崔玉清看着这一桌的纨绔,眉头皱的好紧好紧,可迫于暮清歌,这不干也得干。暮清歌见崔玉清在原地踌躇了好一会,嘴角泛起一抹得意的笑,双手抱胸,靠在身后的墙上,很是悠闲的念了一句。“崔公子,早死早超生,堂堂男子汉,就该能屈能伸,别连一个娘们都不如。”
这话仿佛刺激到了他作为男人的尊严,崔玉清瞪了暮清歌一眼,立马双手交互挽起袖子,又将袖口用绳子系好。可下一秒,又呆在原处,迟迟不动。“怎么,是过不了心里那关嘛?还是大少爷养尊处优惯了,这种事从未做过,所以不会呀,唉,连奶宝都比你厉害,就你这样,怎么闯荡江湖啊,万一没有银子,去酒楼吃霸王餐,被那掌柜的抓住了,如今练练洗碗也是个能养活自己的绝活啊。”
真是噎不死人不偿命,暮清歌说起这阴阳怪气话来,还真是异常歹毒呢。但是北沧冥就喜欢暮清歌这般,尤其是对其他男人如此。“哼,谁说小爷不会,小爷这是在想,先洗那口碗。”
“洗哪口碗还用想啊,当然是一起洗咯,奶宝,娘亲说的对不对啊。”
奶宝见暮清歌唤自己,忙放下手中的筷子,抬起头来,甜甜的答了一句。“对!娘亲说的对”崔玉清被气得,那口气就堵在胸腔里,怎么都出不来,更可气的是,暮清歌说的还真就是事实,他完全反驳不了。“急什么,小爷这不就在洗嘛!”
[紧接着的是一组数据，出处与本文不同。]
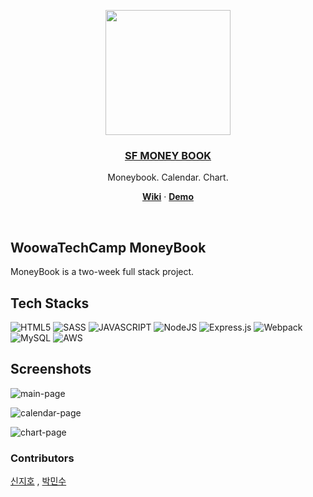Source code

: <p align="center">
  <a href="https://github.com/woowa-techcamp-2022/web-moneybook-04">
    <img src="https://user-images.githubusercontent.com/60956392/181207421-2e4e5842-b6e7-45ec-a4f8-6bb9061d9c9e.png" height="200">
    <h3 align="center">SF MONEY BOOK </h3>
  </a>
</p>

<p align="center">
   Moneybook. Calendar. Chart.
</p>

<p align="center">
  <a href="https://github.com/woowa-techcamp-2022/web-moneybook-04/wiki"><strong>Wiki</strong></a> ·
  <a href="http://13.209.183.185/"><strong>Demo</strong></a>
</p>
<br/>

## WoowaTechCamp MoneyBook

MoneyBook is a two-week full stack project.


## Tech Stacks

![HTML5](https://img.shields.io/badge/html5-%23E34F26.svg?style=for-the-badge&logo=html5&logoColor=white)
![SASS](https://img.shields.io/badge/SASS-hotpink.svg?style=for-the-badge&logo=SASS&logoColor=white)
![JAVASCRIPT](https://img.shields.io/badge/JavaScript-F7DF1E?style=for-the-badge&logo=javascript&logoColor=black)
![NodeJS](https://img.shields.io/badge/node.js-%2343853D.svg?style=for-the-badge&logo=node.js&logoColor=white)
![Express.js](https://img.shields.io/badge/express.js-%23404d59.svg?style=for-the-badge&logo=express&logoColor=%2361DAFB)
![Webpack](https://img.shields.io/badge/webpack-%238DD6F9.svg?style=for-the-badge&logo=webpack&logoColor=black)
![MySQL](https://img.shields.io/badge/mysql-%2300f.svg?style=for-the-badge&logo=mysql&logoColor=white)
![AWS](https://img.shields.io/badge/AWS-%23FF9900.svg?style=for-the-badge&logo=amazon-aws&logoColor=white)

## Screenshots
![main-page](https://user-images.githubusercontent.com/60956392/182305121-419852a7-ccac-413f-884e-972739205e77.png)

![calendar-page](https://user-images.githubusercontent.com/60956392/182305141-f528ac48-7cd8-417d-bbd1-0e20167946fd.png)

![chart-page](https://user-images.githubusercontent.com/60956392/182305163-61ae37ed-c3fc-4d2f-b03b-f5d6b94f2ea6.png)


### Contributors

[신지호](https://github.com/Zih0) , [박민수](https://github.com/minsu-zip)
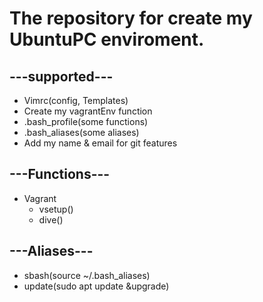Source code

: # The repository for create my UbuntuPC enviroment.


## ---supported---
- Vimrc(config, Templates)
- Create my vagrantEnv function
- .bash_profile(some functions)
- .bash_aliases(some aliases)
- Add my name & email for git features 


## ---Functions---

- Vagrant
  - vsetup() 
  - dive()

## ---Aliases---
- sbash(source ~/.bash_aliases)
- update(sudo apt update &upgrade)

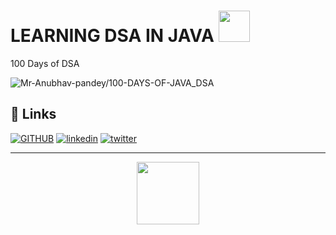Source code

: 
# LEARNING DSA IN JAVA <img src="https://media.giphy.com/media/mGcNjsfWAjY5AEZNw6/giphy.gif" width="50"></h2>

100 Days of DSA 
<p align="left"> <img src="https://komarev.com/ghpvc/?username=Mr-Anubhav-pandey&label=Repo%20views&color=0e75b6&style=flat" alt="Mr-Anubhav-pandey/100-DAYS-OF-JAVA_DSA" /> </p>
   

## 🔗 Links
[![GITHUB](https://img.shields.io/badge/my_portfolio-000?style=for-the-badge&logo=ko-fi&logoColor=white)](https://github.com/Mr-Anubhav-pandey)
[![linkedin](https://img.shields.io/badge/linkedin-0A66C2?style=for-the-badge&logo=linkedin&logoColor=white)](https://www.linkedin.com/in/anubhavpandey88/)
[![twitter](https://img.shields.io/badge/twitter-1DA1F2?style=for-the-badge&logo=twitter&logoColor=white)](https://twitter.com/)

_________________________________________________________________________________________________________________________________________________________________________


<div id="header" align="center">
  <img src="https://media.giphy.com/media/M9gbBd9nbDrOTu1Mqx/giphy.gif" width="100"/>
</div>
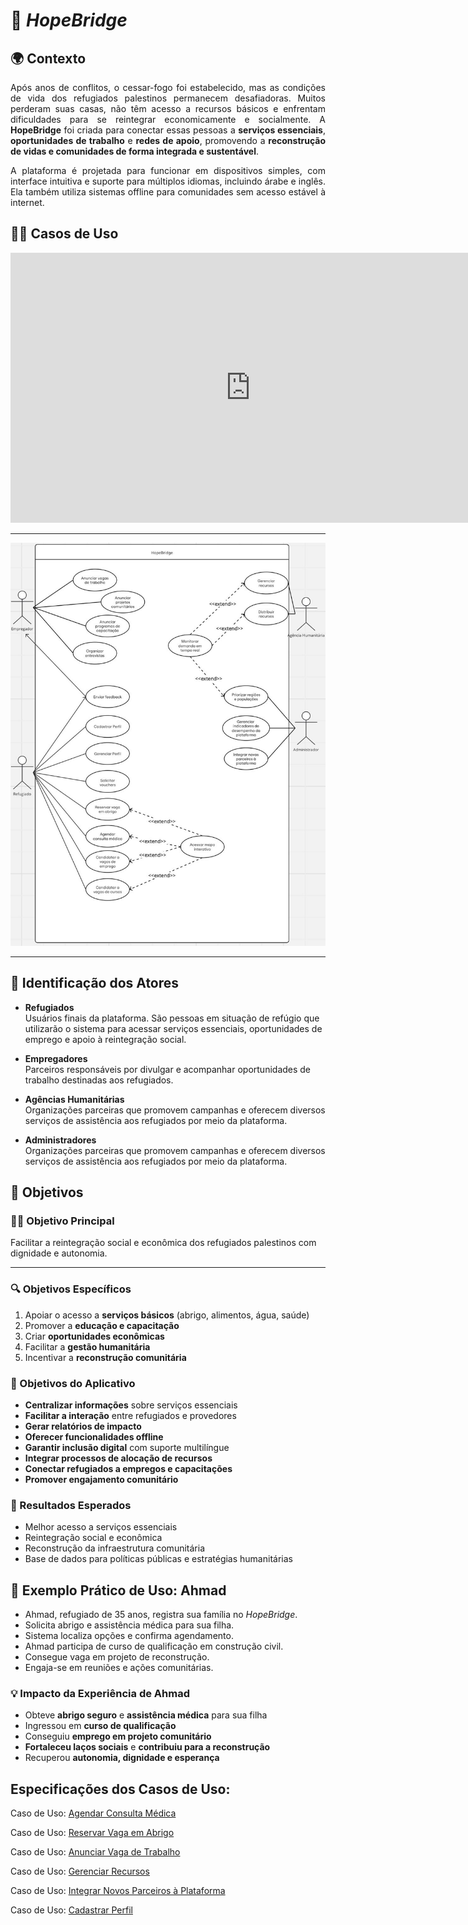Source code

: # 🏥 _HopeBridge_

## 🌍 Contexto

<div style="text-align: justify;">
  <p>Após anos de conflitos, o cessar-fogo foi estabelecido, mas as condições de vida dos refugiados
  palestinos permanecem desafiadoras. Muitos perderam suas casas, não têm acesso a recursos
  básicos e enfrentam dificuldades para se reintegrar economicamente e socialmente. A
  <b>HopeBridge</b> foi criada para conectar essas pessoas a <b>serviços essenciais</b>, <b>oportunidades de
  trabalho</b> e <b>redes de apoio</b>, promovendo a <b>reconstrução de vidas e comunidades de forma
  integrada e sustentável</b>.
  </p>
  <p>
  A plataforma é projetada para funcionar em dispositivos simples, com interface intuitiva e
  suporte para múltiplos idiomas, incluindo árabe e inglês. Ela também utiliza sistemas offline para
  comunidades sem acesso estável à internet.
  </p>
</div>

## 🧑‍🏫 Casos de Uso

<iframe width="768" height="432" src="https://miro.com/app/live-embed/uXjVIhh5pSs=/?embedMode=view_only_without_ui&moveToViewport=-1604,9,2343,1130&embedId=973566500157" frameborder="0" scrolling="no" allow="fullscreen; clipboard-read; clipboard-write" allowfullscreen></iframe>

---

![Print Casos de Uso](../assets/casosUso.jpeg)

---

## 📘 Identificação dos Atores

- **Refugiados**<br>
  Usuários finais da plataforma. São pessoas em situação de refúgio que utilizarão o sistema para acessar serviços essenciais, oportunidades de emprego e apoio à reintegração social.

- **Empregadores**<br>
  Parceiros responsáveis por divulgar e acompanhar oportunidades de trabalho destinadas aos refugiados.

- **Agências Humanitárias**<br>
  Organizações parceiras que promovem campanhas e oferecem diversos serviços de assistência aos refugiados por meio da plataforma.

- **Administradores**<br>
  Organizações parceiras que promovem campanhas e oferecem diversos serviços de assistência aos refugiados por meio da plataforma.

## 🎯 Objetivos

### 👨‍💻 Objetivo Principal

Facilitar a reintegração social e econômica dos refugiados palestinos com dignidade e autonomia.

---

### 🔍 Objetivos Específicos

1. Apoiar o acesso a **serviços básicos** (abrigo, alimentos, água, saúde)
2. Promover a **educação e capacitação**
3. Criar **oportunidades econômicas**
4. Facilitar a **gestão humanitária**
5. Incentivar a **reconstrução comunitária**

### 📱 Objetivos do Aplicativo

- **Centralizar informações** sobre serviços essenciais
- **Facilitar a interação** entre refugiados e provedores
- **Gerar relatórios de impacto**
- **Oferecer funcionalidades offline**
- **Garantir inclusão digital** com suporte multilíngue
- **Integrar processos de alocação de recursos**
- **Conectar refugiados a empregos e capacitações**
- **Promover engajamento comunitário**


### 🧾 Resultados Esperados

- Melhor acesso a serviços essenciais
- Reintegração social e econômica
- Reconstrução da infraestrutura comunitária
- Base de dados para políticas públicas e estratégias humanitárias

## 🧪 Exemplo Prático de Uso: Ahmad

- Ahmad, refugiado de 35 anos, registra sua família no _HopeBridge_.
- Solicita abrigo e assistência médica para sua filha.
- Sistema localiza opções e confirma agendamento.
- Ahmad participa de curso de qualificação em construção civil.
- Consegue vaga em projeto de reconstrução.
- Engaja-se em reuniões e ações comunitárias.

### 💡 Impacto da Experiência de Ahmad

- Obteve **abrigo seguro** e **assistência médica** para sua filha
- Ingressou em **curso de qualificação**
- Conseguiu **emprego em projeto comunitário**
- **Fortaleceu laços sociais** e **contribuiu para a reconstrução**
- Recuperou **autonomia, dignidade e esperança**

## Especificações dos Casos de Uso:

Caso de Uso: [Agendar Consulta Médica](agendar.md)

Caso de Uso: [Reservar Vaga em Abrigo](reservar.md)

Caso de Uso: [Anunciar Vaga de Trabalho](anunciar.md)

Caso de Uso: [Gerenciar Recursos](gerenciar.md)

Caso de Uso: [Integrar Novos Parceiros à Plataforma](integrar.md)

Caso de Uso: [Cadastrar Perfil](cadastrar.md)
崔玉清急眼了,咣当一顿,将这些碗筷全叠在了一起,也不管那些汤汁四溅,一把抱在怀中,在玛瑙的指挥下,十分小心翼翼的往水井旁走去。暮清歌很是满意看着崔玉清的表现,可默默坐在一旁看完全程的谷主,却有些不解了。“我说清歌丫头,你明明心地良善,可为何对这崔公子这么嫌弃?”
“你猜。”
“老夫自小到大最不会猜谜,清歌丫头,你还是直说。”
“清歌是想让崔玉清磨炼一番。”
暮清歌回头看了北沧冥一眼,那眼神里扬起的赞许之意,竟让北沧冥耳朵绯红。“磨炼?”
见谷主还是不解,暮清歌不紧不慢的解释。“崔玉清自小养尊处优,可心思太过单纯,行为举止也十分幼稚,我虽不知崔家对他是作何教养的,不过,磨炼一番,对他日后继承崔家有好处。”
“这位崔公子是崔家嫡子?”
谷主转眸看向暮清歌身旁的北沧冥,见北沧冥点了个头,方才的疑虑瞬间消失的无影无踪。若是能结交崔家,于北沧冥日后统一九州有好处。难怪北沧冥要请他亲自过来。“原来如此,那什么,清歌,老夫如今已然是神医谷谷主,心思也不单纯幼稚,又这般年迈,老夫,是不是就不用做这些洗碗的活计。”
“谷主德高望重,自然是不需要的。”
“那就好,那就好。”
“不过,我们别庄庙小,若是谷主要借住别庄,可是要交银子的。”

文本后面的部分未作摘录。